- Directions for this task -
When the records are reproduced, each one must match exactly, and no picture may be kept.

Start of Supplied data

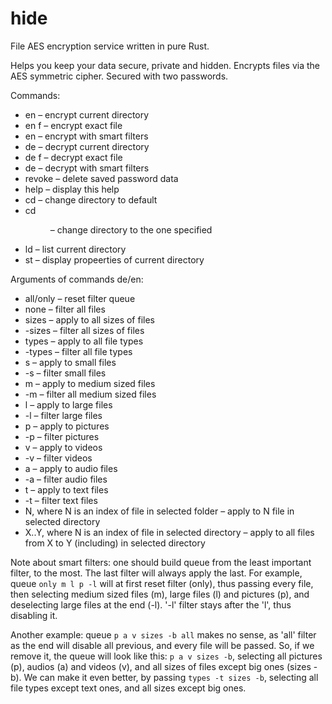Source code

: # hide
File AES encryption service written in pure Rust.

Helps you keep your data secure, private and hidden.
Encrypts files via the AES symmetric cipher.
Secured with two passwords.

Commands:
 - en – encrypt current directory
 - en f <file> – encrypt exact file
 - en <arguments> – encrypt with smart filters
 - de – decrypt current directory
 - de f <file> – decrypt exact file
 - de <arguments> – decrypt with smart filters
 - revoke – delete saved password data
 - help – display this help
 - cd – change directory to default
 - cd <dir> – change directory to the one specified
 - ld – list current directory
 - st – display propeerties of current directory

Arguments of commands de/en:
 - all/only – reset filter queue
 - none – filter all files
 - sizes – apply to all sizes of files
 - -sizes – filter all sizes of files
 - types – apply to all file types
 - -types – filter all file types
 - s – apply to small files
 - -s – filter small files
 - m – apply to medium sized files
 - -m – filter all medium sized files
 - l – apply to large files
 - -l – filter large files
 - p – apply to pictures
 - -p – filter pictures
 - v – apply to videos
 - -v – filter videos
 - a – apply to audio files
 - -a – filter audio files
 - t – apply to text files
 - -t – filter text files
 - N, where N is an index of file in selected folder – apply to N file in selected directory
 - X..Y, where N is an index of file in selected directory – apply to all files from X to Y (including) in selected directory

Note about smart filters: one should build queue from the least important filter, to the most. The last filter will always apply the last.
For example, queue `only m l p -l` will at first reset filter (only), thus passing every file, then selecting medium sized files (m), large files (l) and pictures (p), and deselecting large files at the end (-l). '-l' filter stays after the 'l', thus disabling it.

Another example: queue `p a v sizes -b all` makes no sense, as 'all' filter as the end will disable all previous, and every file will be passed.
So, if we remove it, the queue will look like this: `p a v sizes -b`, selecting all pictures (p), audios (a) and videos (v), and all sizes of files except big ones (sizes -b). We can make it even better, by passing `types -t sizes -b`, selecting all file types except text ones, and all sizes except big ones.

End of Supplied data

- Your solution -
Source code

: # hide
File AES encryption service written in pure Rust.

Helps you keep your data secure, private and hidden.
Encrypts files via the AES symmetric cipher.
Secured with two passwords.

Commands:
 - en – encrypt current directory
 - en f <file> – encrypt exact file
 - en <arguments> – encrypt with smart filters
 - de – decrypt current directory
 - de f <file> – decrypt exact file
 - de <arguments> – decrypt with smart filters
 - revoke – delete saved password data
 - help – display this help
 - cd – change directory to default
 - cd <dir> – change directory to the one specified
 - ld – list current directory
 - st – display propeerties of current directory

Arguments of commands de/en:
 - all/only – reset filter queue
 - none – filter all files
 - sizes – apply to all sizes of files
 - -sizes – filter all sizes of files
 - types – apply to all file types
 - -types – filter all file types
 - s – apply to small files
 - -s – filter small files
 - m – apply to medium sized files
 - -m – filter all medium sized files
 - l – apply to large files
 - -l – filter large files
 - p – apply to pictures
 - -p – filter pictures
 - v – apply to videos
 - -v – filter videos
 - a – apply to audio files
 - -a – filter audio files
 - t – apply to text files
 - -t – filter text files
 - N, where N is an index of file in selected folder – apply to N file in selected directory
 - X..Y, where N is an index of file in selected directory – apply to all files from X to Y (including) in selected directory

Note about smart filters: one should build queue from the least important filter, to the most. The last filter will always apply the last.
For example, queue `only m l p -l` will at first reset filter (only), thus passing every file, then selecting medium sized files (m), large files (l) and pictures (p), and deselecting large files at the end (-l). '-l' filter stays after the 'l', thus disabling it.

Another example: queue `p a v sizes -b all` makes no sense, as 'all' filter as the end will disable all previous, and every file will be passed.
So, if we remove it, the queue will look like this: `p a v sizes -b`, selecting all pictures (p), audios (a) and videos (v), and all sizes of files except big ones (sizes -b). We can make it even better, by passing `types -t sizes -b`, selecting all file types except text ones, and all sizes except big ones.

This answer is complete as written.